--- Data ---

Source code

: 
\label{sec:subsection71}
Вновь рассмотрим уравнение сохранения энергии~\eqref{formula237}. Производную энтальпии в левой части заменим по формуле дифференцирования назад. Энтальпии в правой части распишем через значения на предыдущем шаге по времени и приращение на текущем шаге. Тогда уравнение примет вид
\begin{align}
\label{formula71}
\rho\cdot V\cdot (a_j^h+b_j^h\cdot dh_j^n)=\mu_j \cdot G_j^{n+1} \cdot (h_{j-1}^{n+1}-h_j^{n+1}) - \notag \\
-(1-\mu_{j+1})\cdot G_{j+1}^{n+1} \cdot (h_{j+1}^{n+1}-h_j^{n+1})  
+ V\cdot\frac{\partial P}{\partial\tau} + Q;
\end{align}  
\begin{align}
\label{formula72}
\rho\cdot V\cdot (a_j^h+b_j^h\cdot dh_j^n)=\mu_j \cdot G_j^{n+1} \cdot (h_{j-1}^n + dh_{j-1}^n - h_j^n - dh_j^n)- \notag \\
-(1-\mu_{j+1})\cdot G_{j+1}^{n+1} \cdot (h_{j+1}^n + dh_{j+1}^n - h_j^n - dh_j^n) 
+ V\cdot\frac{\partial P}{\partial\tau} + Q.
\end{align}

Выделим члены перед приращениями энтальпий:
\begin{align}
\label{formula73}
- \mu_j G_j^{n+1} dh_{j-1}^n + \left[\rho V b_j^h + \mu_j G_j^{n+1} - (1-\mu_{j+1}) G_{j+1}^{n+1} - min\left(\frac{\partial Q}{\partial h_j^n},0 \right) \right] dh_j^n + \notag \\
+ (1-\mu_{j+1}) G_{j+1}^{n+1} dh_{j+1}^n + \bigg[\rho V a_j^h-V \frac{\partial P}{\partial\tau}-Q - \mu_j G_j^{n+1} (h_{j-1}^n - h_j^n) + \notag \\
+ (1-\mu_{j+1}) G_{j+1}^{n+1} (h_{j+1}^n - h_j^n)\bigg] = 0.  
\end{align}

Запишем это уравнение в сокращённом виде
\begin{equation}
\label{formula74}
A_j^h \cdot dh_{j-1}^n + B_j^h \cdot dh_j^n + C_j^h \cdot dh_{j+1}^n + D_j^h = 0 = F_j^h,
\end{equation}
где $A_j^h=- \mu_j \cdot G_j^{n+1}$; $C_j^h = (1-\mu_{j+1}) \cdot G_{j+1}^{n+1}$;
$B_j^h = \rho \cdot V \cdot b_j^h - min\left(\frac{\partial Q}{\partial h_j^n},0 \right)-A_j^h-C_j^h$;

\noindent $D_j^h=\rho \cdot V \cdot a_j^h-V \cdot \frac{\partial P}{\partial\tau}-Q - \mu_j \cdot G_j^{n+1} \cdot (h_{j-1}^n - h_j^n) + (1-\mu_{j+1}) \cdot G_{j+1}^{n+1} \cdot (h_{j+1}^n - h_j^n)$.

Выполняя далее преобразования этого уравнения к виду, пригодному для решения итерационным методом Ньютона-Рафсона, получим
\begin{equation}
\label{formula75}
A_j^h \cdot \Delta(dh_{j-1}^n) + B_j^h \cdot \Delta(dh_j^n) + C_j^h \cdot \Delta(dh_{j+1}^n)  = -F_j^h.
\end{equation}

---

■ Directions for this task ■
Go through the records above line by line and say how many lines include "label", giving only that number.

■ Response below ■
6